Your experience could be fact, but in about 10 years of using MacBooks for work, it has effected me about 2 times, yet I had way more issues with sound/graphics/sleep/projection/skype/internationalization on the Linux distros I have tried. I don't mean to start a flame war, but there is probably a reason you see MacBooks at linux conferences, and FS bugs are not a huge factor.
Those things preventing the system from being usable one way, or another. So, for my experience, worse than paper cuts. Not to mention there is a great idiom about death by paper cuts.
> HFS+ problems are a disaster. I lost 2 10 hour days of video edits and work and my backup were also garbage.
I haven't. No one else I know has. You're missing my point that this is anecdotal data. It's not a disaster if it's not impacting enough users.
> You know you are not seeing things clearly when you say statements like that.
You know you are not seeing things clearly when you think you know how clearly someone is seeing things. I know, for example, not to store Cyrillic music names on my MBP after I hit a bug. I have also read how bad HDF+ is, legacy wise. However, that's one factor of usability, among many. I've lost more raids than hfs+ files. Every filesystem has bugs, whether it's a huge factor or not is whether enough people encounter them or not.
Just do a little research on HFS+ issues. It is not a small problem. This was one of the reasons why the OS X server was killed.
Some limitations that really do have a major impact on people: (Features Missing)
data checksums
nanosecond timestamps
concurrent access (let more than one process at the time access the filesystem)
checksumming
snapshotting
longer time frame (February 6 2040 for HFS+)
sparse file support
real hard links
You lost a few hours of work because of Apple's probably-legitimately terrible filesystem. I lost days and days and days of work trying to configure Linux to just act sane and normal and do the right thing with my hardware. And I lost years and years of our only backups of family photos. We are missing all photos of our eldest son from birth until age 4 or 5, or our eldest daughter until probably 2 years old. I take some blame for trying to use Linux when I should have accepted the fact that it's only to be touched by gods-among-men, and this was back in 2007 or so. But Apple has not failed me nearly as badly as Linux has.
Well, not trying to be snide but your first problem is that you only had one backup of irreplaceable information. Storage is cheap enough nowadays that just about every computer should have some form of raid 1 or alternatively a NAS with raid 1 along with at least 1 or 2 offline backups.
$200 for 4 hard drives and some hardware in exchange for a near guarantee that data is never lost is worthwhile in my opinion.
Hell, for the more frugal there is an excess of cloud storage options out there that will be near impenetrable vaults for data. (that's not sensitive at least)
Basically, while the faults that both OS X and Linux have are definitely profound and problematic, they can be almost entirely avoided with nearly any data replication system, even just syncing to the cloud.

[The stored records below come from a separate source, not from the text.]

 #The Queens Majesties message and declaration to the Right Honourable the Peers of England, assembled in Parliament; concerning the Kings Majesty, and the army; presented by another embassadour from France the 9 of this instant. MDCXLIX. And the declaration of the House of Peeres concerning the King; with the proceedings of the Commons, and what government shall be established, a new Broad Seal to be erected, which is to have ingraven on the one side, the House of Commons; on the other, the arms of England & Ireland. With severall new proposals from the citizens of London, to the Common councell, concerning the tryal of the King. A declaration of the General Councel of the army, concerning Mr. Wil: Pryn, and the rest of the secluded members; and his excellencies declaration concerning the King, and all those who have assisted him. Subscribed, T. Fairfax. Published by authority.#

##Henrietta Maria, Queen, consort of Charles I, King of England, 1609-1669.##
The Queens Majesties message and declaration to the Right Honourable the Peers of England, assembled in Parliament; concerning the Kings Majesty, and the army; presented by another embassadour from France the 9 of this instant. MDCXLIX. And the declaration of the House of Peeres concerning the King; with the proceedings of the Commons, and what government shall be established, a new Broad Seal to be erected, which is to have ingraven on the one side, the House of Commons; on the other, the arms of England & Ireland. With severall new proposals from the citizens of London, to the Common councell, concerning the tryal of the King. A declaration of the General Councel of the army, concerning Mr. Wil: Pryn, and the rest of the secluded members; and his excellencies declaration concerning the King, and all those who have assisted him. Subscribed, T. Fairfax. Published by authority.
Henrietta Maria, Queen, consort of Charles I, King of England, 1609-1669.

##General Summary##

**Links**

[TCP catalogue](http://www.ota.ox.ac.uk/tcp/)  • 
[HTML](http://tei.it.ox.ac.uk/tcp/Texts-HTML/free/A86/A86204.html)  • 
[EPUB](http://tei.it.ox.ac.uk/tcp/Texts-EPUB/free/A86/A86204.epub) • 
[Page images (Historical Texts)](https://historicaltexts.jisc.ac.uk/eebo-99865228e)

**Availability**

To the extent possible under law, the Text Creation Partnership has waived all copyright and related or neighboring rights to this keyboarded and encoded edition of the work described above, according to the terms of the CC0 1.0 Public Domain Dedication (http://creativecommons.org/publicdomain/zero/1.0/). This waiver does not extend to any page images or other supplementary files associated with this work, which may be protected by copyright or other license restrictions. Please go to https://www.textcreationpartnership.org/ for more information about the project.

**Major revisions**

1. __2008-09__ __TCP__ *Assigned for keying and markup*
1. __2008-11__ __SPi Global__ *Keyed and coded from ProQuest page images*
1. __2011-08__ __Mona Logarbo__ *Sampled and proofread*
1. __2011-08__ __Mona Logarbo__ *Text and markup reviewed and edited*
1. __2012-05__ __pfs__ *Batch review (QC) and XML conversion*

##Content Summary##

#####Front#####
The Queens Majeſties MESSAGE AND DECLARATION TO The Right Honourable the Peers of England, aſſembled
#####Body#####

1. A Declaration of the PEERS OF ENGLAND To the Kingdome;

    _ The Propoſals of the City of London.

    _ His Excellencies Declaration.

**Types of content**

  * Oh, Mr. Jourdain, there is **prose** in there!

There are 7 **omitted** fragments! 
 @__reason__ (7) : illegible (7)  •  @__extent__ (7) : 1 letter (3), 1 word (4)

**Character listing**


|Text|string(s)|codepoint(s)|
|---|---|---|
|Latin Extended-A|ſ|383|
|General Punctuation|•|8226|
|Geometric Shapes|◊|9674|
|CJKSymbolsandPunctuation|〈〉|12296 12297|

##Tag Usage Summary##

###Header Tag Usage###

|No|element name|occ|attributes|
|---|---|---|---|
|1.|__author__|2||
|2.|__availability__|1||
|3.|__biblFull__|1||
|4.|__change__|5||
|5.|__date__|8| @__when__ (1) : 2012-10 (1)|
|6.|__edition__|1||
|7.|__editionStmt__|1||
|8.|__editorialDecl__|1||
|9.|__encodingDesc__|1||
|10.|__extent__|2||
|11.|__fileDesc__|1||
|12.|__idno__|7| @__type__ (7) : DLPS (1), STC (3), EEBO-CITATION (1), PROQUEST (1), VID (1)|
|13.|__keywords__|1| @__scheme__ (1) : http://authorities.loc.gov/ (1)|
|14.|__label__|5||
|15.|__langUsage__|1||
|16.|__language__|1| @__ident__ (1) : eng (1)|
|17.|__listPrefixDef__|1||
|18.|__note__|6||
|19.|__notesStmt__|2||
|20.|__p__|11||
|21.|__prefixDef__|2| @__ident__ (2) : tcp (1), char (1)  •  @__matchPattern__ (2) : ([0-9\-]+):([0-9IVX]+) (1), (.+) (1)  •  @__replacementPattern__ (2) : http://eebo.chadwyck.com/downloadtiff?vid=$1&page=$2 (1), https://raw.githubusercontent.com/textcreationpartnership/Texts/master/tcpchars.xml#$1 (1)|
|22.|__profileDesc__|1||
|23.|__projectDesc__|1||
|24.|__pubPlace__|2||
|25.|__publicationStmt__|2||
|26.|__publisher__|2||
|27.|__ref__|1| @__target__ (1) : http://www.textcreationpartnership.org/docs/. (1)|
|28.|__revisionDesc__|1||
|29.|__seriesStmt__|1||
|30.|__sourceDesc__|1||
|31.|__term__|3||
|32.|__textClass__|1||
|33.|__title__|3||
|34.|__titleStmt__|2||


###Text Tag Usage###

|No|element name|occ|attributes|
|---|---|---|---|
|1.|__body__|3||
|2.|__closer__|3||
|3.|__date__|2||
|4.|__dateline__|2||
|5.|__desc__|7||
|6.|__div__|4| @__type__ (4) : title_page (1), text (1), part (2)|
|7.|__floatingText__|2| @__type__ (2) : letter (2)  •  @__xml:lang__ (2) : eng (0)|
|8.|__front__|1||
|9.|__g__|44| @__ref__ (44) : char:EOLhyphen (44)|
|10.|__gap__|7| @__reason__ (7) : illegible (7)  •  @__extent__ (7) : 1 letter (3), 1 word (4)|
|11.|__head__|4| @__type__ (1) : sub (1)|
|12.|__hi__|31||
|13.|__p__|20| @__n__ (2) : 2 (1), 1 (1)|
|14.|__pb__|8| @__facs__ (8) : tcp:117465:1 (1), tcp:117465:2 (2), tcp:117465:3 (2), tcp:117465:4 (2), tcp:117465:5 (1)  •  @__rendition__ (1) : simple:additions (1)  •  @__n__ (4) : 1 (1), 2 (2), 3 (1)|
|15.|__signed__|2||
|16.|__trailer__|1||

This happened over 10 years ago. I had three drives one with the archives one with the working files and one of the edits (Edits failed me). I had it in double redundancy backup and a on a second NAS. I even at the time copied to DVD. The problem was it happened right away but since my work was in memory it wasn't something I would see till the third day of pulling everything together for the final cut I found out that file system had failed.